O que deveria ser uma via de fluxo seguro e humanizado em Marataízes transformou-se em um cenário de improviso, desrespeito ao cidadão e risco iminente de acidentes graves. Quem trafega pela avenida municipal nas proximidades do Posto Juma se depara com uma cena absurda. Pelo menos dois postes de energia elétrica implantados diretamente no leito de trafego da via, obstruindo o trânsito e dividindo espaço com os veículos.

A gravidade da situação é ainda maior devido ao perfil de uso da via. O trecho em questão registra um fluxo intenso de veículos diariamente e serve como principal rota de acesso ao Centro Equestre do instituto ICAS, uma instituição que atende crianças que necessitam de cuidados e terapias especializadas. A presença dos obstáculos na pista coloca em risco direto as famílias, vans e ônibus que transportam os pacientes até o centro equestre.

A situação, flagrada por moradores locais, acendeu o alerta sobre a falta de planejamento que impera nas obras de infraestrutura do município. O problema expõe a ausência de sintonia crônica entre a prefeitura, e a concessionária de energia elétrica, EDP Espírito Santo.

Para quem transita diariamente pelo trecho, o obstáculo no meio da rua é uma verdadeira armadilha. Se durante o dia o perigo é nítido, no período noturno ou em dias de chuva a visibilidade reduzida transforma os postes em potenciais causadores de acidentes.

"É inacreditável como liberam ou mantêm uma rua nessas condições, sabendo que por aqui passam vans escolares e famílias levando crianças para tratamento de saúde e para as escolas. Parece que fingem normalidade diante de um erro tão básico de engenharia. Quem vai arcar com as consequências se houver uma colisão ali?", questiona João Carlos de Lima morador do bairro.

Em projetos urbanos eficientes, o processo de remoção e reinstalação de postes conhecido tecnicamente como reassentamento ou recuo de rede  deve anteceder ou ocorrer de forma estritamente paralela às intervenções na pista. O que se observa no local, contudo, refizeram a rua através de terraplenagem sem que as estruturas tenham sido deslocadas para os novos limites das calçadas.

Casos como este costumam esbarrar em um desgastante "jogo de empurra" burocrático. De um lado, prefeituras frequentemente alegam que os projetos de expansão viária são enviados às concessionárias e que os atrasos partem das empresas de energia. Do outro, as distribuidoras costumam argumentar que os prazos dependem da aprovação de projetos técnicos específicos e do pagamento dos custos de deslocamento das estruturas, que devem ser custeados pela prefeitura que é a solicitante.

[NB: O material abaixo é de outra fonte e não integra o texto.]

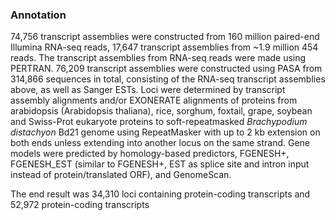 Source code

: ### Annotation

74,756 transcript assemblies were constructed from 160 million
paired-end Illumina RNA-seq reads, 17,647 transcript assemblies from
\~1.9 million 454 reads. The transcript assemblies from RNA-seq reads
were made using PERTRAN. 76,209 transcript assemblies were constructed
using PASA from 314,866 sequences in total, consisting of the RNA-seq
transcript assemblies above, as well as Sanger ESTs. Loci were
determined by transcript assembly alignments and/or EXONERATE alignments
of proteins from arabidopsis (Arabidopsis thaliana), rice, sorghum,
foxtail, grape, soybean and Swiss-Prot eukaryote proteins to
soft-repeatmasked *Brachypodium distachyon* Bd21 genome using
RepeatMasker with up to 2 kb extension on both ends unless extending
into another locus on the same strand. Gene models were predicted by
homology-based predictors, FGENESH+, FGENESH\_EST (similar to FGENESH+,
EST as splice site and intron input instead of protein/translated ORF),
and GenomeScan.

The end result was 34,310 loci containing protein-coding transcripts and
52,972 protein-coding transcripts
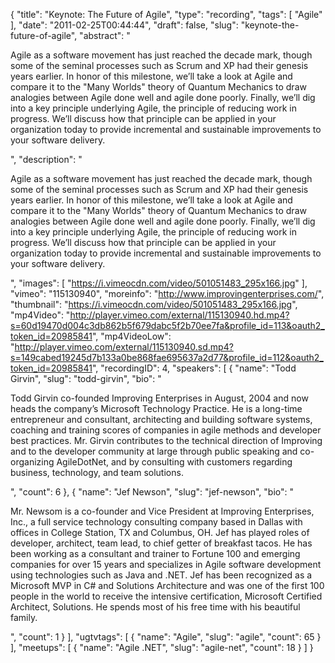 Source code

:{
  "title": "Keynote: The Future of Agile",
  "type": "recording",
  "tags": [
    "Agile"
  ],
  "date": "2011-02-25T00:44:44",
  "draft": false,
  "slug": "keynote-the-future-of-agile",
  "abstract": "<p>Agile as a software movement has just reached the decade mark, though some of the seminal processes such as Scrum and XP had their genesis years earlier. In honor of this milestone, we&rsquo;ll take a look at Agile and compare it to the \"Many Worlds\" theory of Quantum Mechanics to draw analogies between Agile done well and agile done poorly. Finally, we&rsquo;ll dig into a key principle underlying Agile, the principle of reducing work in progress. We&rsquo;ll discuss how that principle can be applied in your organization today to provide incremental and sustainable improvements to your software delivery.</p>",
  "description": "<p>Agile as a software movement has just reached the decade mark, though some of the seminal processes such as Scrum and XP had their genesis years earlier. In honor of this milestone, we&rsquo;ll take a look at Agile and compare it to the \"Many Worlds\" theory of Quantum Mechanics to draw analogies between Agile done well and agile done poorly. Finally, we&rsquo;ll dig into a key principle underlying Agile, the principle of reducing work in progress. We&rsquo;ll discuss how that principle can be applied in your organization today to provide incremental and sustainable improvements to your software delivery.</p>",
  "images": [
    "https://i.vimeocdn.com/video/501051483_295x166.jpg"
  ],
  "vimeo": "115130940",
  "moreinfo": "http://www.improvingenterprises.com/",
  "thumbnail": "https://i.vimeocdn.com/video/501051483_295x166.jpg",
  "mp4Video": "http://player.vimeo.com/external/115130940.hd.mp4?s=60d19470d004c3db862b5f679dabc5f2b70ee7fa&profile_id=113&oauth2_token_id=20985841",
  "mp4VideoLow": "http://player.vimeo.com/external/115130940.sd.mp4?s=149cabed19245d7b133a0be868fae695637a2d77&profile_id=112&oauth2_token_id=20985841",
  "recordingID": 4,
  "speakers": [
    {
      "name": "Todd Girvin",
      "slug": "todd-girvin",
      "bio": "<p>Todd Girvin co-founded Improving Enterprises in August, 2004 and now heads the company’s Microsoft Technology Practice. He is a long-time entrepreneur and consultant, architecting and building software systems, coaching and training scores of companies in agile methods and developer best practices. Mr. Girvin contributes to the technical direction of Improving and to the developer community at large through public speaking and co-organizing AgileDotNet, and by consulting with customers regarding business, technology, and team solutions.</p>",
      "count": 6
    },
    {
      "name": "Jef Newson",
      "slug": "jef-newson",
      "bio": "<p>Mr. Newsom is a co-founder and Vice President at Improving Enterprises, Inc., a full service technology consulting company based in Dallas with offices in College Station, TX and Columbus, OH. Jef has played roles of developer, architect, team lead, to chief getter of breakfast tacos. He has been working as a consultant and trainer to Fortune 100 and emerging companies for over 15 years and specializes in Agile software development using technologies such as Java and .NET. Jef has been recognized as a Microsoft MVP in C# and Solutions Architecture and was one of the first 100 people in the world to receive the intensive certification, Microsoft Certified Architect, Solutions. He spends most of his free time with his beautiful family.</p>",
      "count": 1
    }
  ],
  "ugtvtags": [
    {
      "name": "Agile",
      "slug": "agile",
      "count": 65
    }
  ],
  "meetups": [
    {
      "name": "Agile .NET",
      "slug": "agile-net",
      "count": 18
    }
  ]
}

Enquanto o impasse administrativo não é resolvido, o risco permanece sob a responsabilidade de quem precisa usar a via pública, incluindo motoristas, pedestres e o público vulnerável atendido pelo centro terapêutico.

Nossa reportagem entrou em contato com a Prefeitura Municipal de Marataízes e com a assessoria de comunicação da EDP Espírito Santo para apurar:

Qual o cronograma definitivo para a retirada e realocação dos postes da pista?

Sabendo que a via dá acesso a um centro de atendimento infantil e possui fluxo intenso, quais medidas emergenciais de sinalização serão adotadas para evitar acidentes no trecho?

NOTA:

"A EDP esclarece que não instala postes no meio de estradas e rodovias. Neste caso, os postes encontravam-se no local correto e ficaram naquela posição após uma obra de abertura da via, realizada por um particular, a qual a EDP não foi informada sobre a execução. Diante dos potenciais riscos, a Distribuidora realizará a mudança dos postes".

Até o fechamento desta matéria, não houve retorno da prefeitura. O espaço segue aberto para os devidos posicionamentos, que serão atualizados assim que enviados.